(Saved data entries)
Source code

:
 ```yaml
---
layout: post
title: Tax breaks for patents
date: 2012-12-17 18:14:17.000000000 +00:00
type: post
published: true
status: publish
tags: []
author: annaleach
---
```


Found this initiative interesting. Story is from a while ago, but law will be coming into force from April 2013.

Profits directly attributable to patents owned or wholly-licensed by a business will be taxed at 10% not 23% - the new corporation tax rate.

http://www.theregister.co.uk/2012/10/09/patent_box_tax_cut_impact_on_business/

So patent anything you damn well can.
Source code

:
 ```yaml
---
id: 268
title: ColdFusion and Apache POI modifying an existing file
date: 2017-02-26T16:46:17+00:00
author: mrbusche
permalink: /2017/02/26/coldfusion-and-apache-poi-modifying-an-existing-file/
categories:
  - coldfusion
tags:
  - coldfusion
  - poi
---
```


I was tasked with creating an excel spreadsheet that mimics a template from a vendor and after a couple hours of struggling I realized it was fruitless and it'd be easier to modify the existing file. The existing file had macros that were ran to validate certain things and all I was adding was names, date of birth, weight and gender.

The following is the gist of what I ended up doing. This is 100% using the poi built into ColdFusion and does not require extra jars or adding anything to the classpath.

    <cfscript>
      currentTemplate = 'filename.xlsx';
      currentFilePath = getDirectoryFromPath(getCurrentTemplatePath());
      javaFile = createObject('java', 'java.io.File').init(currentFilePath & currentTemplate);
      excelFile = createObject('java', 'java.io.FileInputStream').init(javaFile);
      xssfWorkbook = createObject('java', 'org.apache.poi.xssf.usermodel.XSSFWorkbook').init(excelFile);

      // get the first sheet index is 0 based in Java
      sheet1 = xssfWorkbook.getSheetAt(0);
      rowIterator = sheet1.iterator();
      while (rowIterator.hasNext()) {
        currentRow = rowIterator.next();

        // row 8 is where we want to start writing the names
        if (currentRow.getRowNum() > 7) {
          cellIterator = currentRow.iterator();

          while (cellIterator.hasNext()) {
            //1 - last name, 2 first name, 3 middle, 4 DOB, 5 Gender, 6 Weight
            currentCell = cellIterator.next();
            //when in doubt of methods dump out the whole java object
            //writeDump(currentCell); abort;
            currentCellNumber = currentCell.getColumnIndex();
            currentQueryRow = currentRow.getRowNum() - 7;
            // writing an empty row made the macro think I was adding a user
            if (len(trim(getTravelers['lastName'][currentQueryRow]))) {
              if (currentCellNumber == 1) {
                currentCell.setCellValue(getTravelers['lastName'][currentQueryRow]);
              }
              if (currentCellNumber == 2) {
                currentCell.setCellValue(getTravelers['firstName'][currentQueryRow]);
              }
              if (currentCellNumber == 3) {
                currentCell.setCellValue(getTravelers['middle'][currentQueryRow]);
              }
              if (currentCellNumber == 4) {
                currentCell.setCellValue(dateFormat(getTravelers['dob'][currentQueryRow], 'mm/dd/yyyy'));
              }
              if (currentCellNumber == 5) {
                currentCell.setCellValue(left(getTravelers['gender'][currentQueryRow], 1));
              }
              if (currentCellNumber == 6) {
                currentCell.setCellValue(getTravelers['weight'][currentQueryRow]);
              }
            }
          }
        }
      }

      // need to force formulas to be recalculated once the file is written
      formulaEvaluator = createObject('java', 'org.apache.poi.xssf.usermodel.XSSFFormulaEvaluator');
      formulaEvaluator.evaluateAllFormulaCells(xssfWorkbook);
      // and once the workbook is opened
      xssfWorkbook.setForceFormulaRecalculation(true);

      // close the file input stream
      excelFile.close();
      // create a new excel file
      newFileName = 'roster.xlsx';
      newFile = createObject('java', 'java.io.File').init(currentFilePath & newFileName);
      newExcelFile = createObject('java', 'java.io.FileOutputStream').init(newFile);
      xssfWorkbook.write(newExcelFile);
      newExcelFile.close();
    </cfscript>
* * *
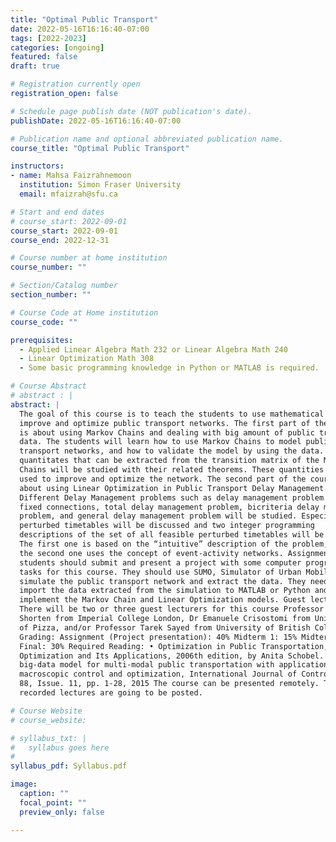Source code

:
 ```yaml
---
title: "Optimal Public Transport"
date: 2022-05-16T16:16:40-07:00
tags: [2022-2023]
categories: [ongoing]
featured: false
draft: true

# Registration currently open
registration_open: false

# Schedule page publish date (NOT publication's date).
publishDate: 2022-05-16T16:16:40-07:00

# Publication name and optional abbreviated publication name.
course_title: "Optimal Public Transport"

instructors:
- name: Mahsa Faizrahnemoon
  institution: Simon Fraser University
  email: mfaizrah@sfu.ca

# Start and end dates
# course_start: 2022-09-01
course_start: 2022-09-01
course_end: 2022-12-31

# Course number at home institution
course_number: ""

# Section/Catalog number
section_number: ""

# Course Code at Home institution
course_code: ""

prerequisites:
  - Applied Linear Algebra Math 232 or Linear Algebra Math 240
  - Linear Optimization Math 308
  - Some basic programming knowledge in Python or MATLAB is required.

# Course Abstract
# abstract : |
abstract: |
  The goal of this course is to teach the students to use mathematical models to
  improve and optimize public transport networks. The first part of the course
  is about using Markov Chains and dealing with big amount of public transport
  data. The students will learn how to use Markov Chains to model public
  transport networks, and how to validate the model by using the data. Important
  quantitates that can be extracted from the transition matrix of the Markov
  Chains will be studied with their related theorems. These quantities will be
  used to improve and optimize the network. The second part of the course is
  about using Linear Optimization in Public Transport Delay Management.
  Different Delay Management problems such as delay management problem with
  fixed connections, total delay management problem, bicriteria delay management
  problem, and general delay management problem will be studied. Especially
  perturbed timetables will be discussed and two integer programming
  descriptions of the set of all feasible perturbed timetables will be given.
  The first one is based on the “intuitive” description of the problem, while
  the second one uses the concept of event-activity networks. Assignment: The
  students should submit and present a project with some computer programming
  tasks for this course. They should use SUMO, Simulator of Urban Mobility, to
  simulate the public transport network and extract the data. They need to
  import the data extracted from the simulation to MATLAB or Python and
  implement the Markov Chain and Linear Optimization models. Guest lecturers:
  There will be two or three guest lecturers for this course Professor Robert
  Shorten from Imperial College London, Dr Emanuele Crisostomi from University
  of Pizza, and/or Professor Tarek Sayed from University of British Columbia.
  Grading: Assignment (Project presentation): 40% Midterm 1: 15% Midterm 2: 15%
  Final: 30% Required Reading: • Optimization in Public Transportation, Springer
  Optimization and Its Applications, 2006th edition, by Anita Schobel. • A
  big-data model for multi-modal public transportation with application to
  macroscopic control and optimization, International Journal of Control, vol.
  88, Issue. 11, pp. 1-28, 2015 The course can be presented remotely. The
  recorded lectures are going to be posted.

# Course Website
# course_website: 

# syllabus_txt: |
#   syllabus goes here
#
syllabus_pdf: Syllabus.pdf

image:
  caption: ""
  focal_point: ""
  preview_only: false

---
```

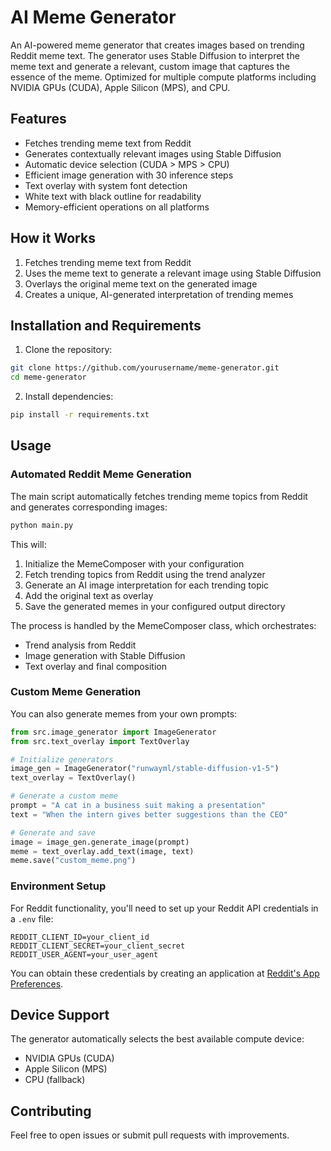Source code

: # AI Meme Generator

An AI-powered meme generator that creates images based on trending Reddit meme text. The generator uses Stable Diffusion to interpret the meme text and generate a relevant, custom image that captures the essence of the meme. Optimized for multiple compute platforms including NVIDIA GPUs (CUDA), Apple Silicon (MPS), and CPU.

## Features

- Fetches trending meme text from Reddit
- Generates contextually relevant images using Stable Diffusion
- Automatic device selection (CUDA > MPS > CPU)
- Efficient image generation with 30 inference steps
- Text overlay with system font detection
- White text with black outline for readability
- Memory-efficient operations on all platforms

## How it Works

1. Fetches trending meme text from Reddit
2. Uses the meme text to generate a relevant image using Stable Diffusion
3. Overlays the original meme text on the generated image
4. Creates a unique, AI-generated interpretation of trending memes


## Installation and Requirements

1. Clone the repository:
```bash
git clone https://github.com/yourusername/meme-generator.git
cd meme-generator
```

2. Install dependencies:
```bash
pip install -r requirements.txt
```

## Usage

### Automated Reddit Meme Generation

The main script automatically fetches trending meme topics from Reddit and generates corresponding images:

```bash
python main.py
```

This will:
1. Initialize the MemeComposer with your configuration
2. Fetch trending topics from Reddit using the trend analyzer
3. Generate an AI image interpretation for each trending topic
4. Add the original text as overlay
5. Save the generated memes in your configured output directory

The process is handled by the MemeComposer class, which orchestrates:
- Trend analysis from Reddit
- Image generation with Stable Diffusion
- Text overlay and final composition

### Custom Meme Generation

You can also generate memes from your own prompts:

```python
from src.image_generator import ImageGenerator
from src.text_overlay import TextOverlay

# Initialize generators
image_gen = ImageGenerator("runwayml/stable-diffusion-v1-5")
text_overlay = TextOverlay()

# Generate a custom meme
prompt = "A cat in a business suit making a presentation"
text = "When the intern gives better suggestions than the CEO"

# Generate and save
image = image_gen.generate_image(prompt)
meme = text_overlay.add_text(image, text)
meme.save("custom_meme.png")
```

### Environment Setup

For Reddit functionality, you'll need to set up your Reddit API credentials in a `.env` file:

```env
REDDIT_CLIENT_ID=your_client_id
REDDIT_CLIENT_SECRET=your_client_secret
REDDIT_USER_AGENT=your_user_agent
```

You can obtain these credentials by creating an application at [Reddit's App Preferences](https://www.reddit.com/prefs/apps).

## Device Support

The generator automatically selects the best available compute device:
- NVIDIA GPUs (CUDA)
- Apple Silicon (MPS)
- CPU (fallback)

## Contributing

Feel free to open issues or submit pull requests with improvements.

#### [Brief]
Return all lines in the data that include the word "into".

#### [Task answer]
Found this initiative interesting. Story is from a while ago, but law will be coming into force from April 2013.
The following is the gist of what I ended up doing. This is 100% using the poi built into ColdFusion and does not require extra jars or adding anything to the classpath.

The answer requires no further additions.